En fin, que en abril, en plena descomposición del PP, con la ultraderecha en la cresta de la ola tras su éxito en Andalucía, volvimos a votar en unas generales. A Sánchez no le quedó otra que poner urnas como repetían machaconamente los perdedores de la moción de censura (Ciudadanos y PP).
Convocarlas fue todo un psicodrama, que si con las europeas, autonómicas y municipales, que si por separado, el caso es que votamos en abril y votamos, por triplicado, en mayo. Y mira por donde Sánchez gana las elecciones (sin mayoría, claro), que se vuelven a plantear como una guerra de bloques más tensionada que cuando se votaba al PP o al PSOE. Ahora o estás con los que quieren romper España, los terroristas, “la banda” o con el “trifachito” que prefiere llamar “violencia intrafamiliar” a la violencia machista, cuestiona “los chiringuitos” LGTBI (así llama Vox a las asociaciones de este colectivo). ¡Uff, qué pereza!, este es el nivel del debate para pasmo de sufridos ciudadanos que queremos calma, serenidad y respeto al adversario por equivocadas que nos parezcan sus ideas.
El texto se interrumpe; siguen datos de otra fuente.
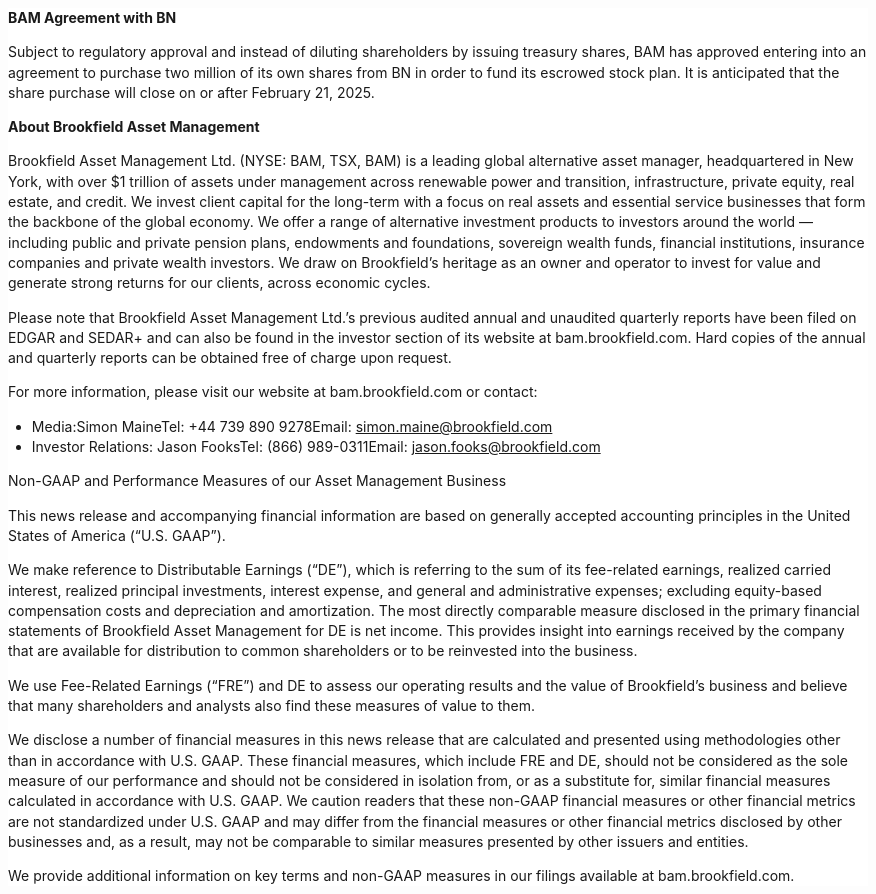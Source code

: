 **BAM Agreement with BN**

Subject to regulatory approval and instead of diluting shareholders by issuing treasury shares, BAM has approved entering into an agreement to purchase two million of its own shares from BN in order to fund its escrowed stock plan. It is anticipated that the share purchase will close on or after February 21, 2025.

**About Brookfield Asset Management**

Brookfield Asset Management Ltd. (NYSE: BAM, TSX, BAM) is a leading global alternative asset manager, headquartered in New York, with over $1 trillion of assets under management across renewable power and transition, infrastructure, private equity, real estate, and credit. We invest client capital for the long-term with a focus on real assets and essential service businesses that form the backbone of the global economy. We offer a range of alternative investment products to investors around the world — including public and private pension plans, endowments and foundations, sovereign wealth funds, financial institutions, insurance companies and private wealth investors. We draw on Brookfield’s heritage as an owner and operator to invest for value and generate strong returns for our clients, across economic cycles.

Please note that Brookfield Asset Management Ltd.’s previous audited annual and unaudited quarterly reports have been filed on EDGAR and SEDAR+ and can also be found in the investor section of its website at bam.brookfield.com. Hard copies of the annual and quarterly reports can be obtained free of charge upon request.

For more information, please visit our website at bam.brookfield.com or contact:

* Media:Simon MaineTel: +44 739 890 9278Email: simon.maine@brookfield.com
* Investor Relations: Jason FooksTel: (866) 989-0311Email: jason.fooks@brookfield.com

Non-GAAP and Performance Measures of our Asset Management Business

This news release and accompanying financial information are based on generally accepted accounting principles in the United States of America (“U.S. GAAP”).

We make reference to Distributable Earnings (“DE”), which is referring to the sum of its fee-related earnings, realized carried interest, realized principal investments, interest expense, and general and administrative expenses; excluding equity-based compensation costs and depreciation and amortization. The most directly comparable measure disclosed in the primary financial statements of Brookfield Asset Management for DE is net income. This provides insight into earnings received by the company that are available for distribution to common shareholders or to be reinvested into the business.

We use Fee-Related Earnings (“FRE”) and DE to assess our operating results and the value of Brookfield’s business and believe that many shareholders and analysts also find these measures of value to them.

We disclose a number of financial measures in this news release that are calculated and presented using methodologies other than in accordance with U.S. GAAP. These financial measures, which include FRE and DE, should not be considered as the sole measure of our performance and should not be considered in isolation from, or as a substitute for, similar financial measures calculated in accordance with U.S. GAAP. We caution readers that these non-GAAP financial measures or other financial metrics are not standardized under U.S. GAAP and may differ from the financial measures or other financial metrics disclosed by other businesses and, as a result, may not be comparable to similar measures presented by other issuers and entities.

We provide additional information on key terms and non-GAAP measures in our filings available at bam.brookfield.com.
Retomo el hilo. Sánchez gana las elecciones, parece que hay un bloque que suma (o casi) y dices pues mira que bien, habrá gobierno, esa minucia tan tonta. Pero no. Enfrascados en un tacticismo exasperante, parece que los partidos políticos se han olvidado del fin para el que se presentan a las elecciones: gobernar, tomar decisiones que, en la medida de lo posible, sirvan para resolver problemas de la ciudadanía, mancharse las manos, en el buen sentido de la palabra, y exponerse al escrutinio público.
No soy nada original si digo que la ciudadanía, incluso la más cafetera e identificada con siglas, está al borde del colapso si una vez más en cuatro años políticamente para olvidar tenemos que votar. Es como si nos estuvieran diciendo, ‘¡Votad, votad, malditos, pero votad bien, que no sabéis!’. Pues no señoras y señores diputados, el problema es suyo, la pluralidad requiere de otras maneras, el país no puede seguir más tiempo tensionado. A este paso habrá Brexit antes que en España sea capaz tener un gobierno estable (ni se me ocurre que se pueda hacer algo más que gritar mucho para apaciguar Cataluña, atajar el paro o garantizar las pensiones, o plantear reformas más de fondo).
Con este enredo y por mucho que los partidos apelen a las tripas de militantes y simpatizantes me temo que abrir urnas en noviembre solo contribuirán a complicar las cosas, con la agravante de que muchos, entre los que me incluyo, dejaremos de participar en la fiesta y seguiremos las negociaciones para formar gobierno como una de esas series que te pegan al sofá, te subyugan durante horas, pero que no dejan de ser un mero entretenimiento.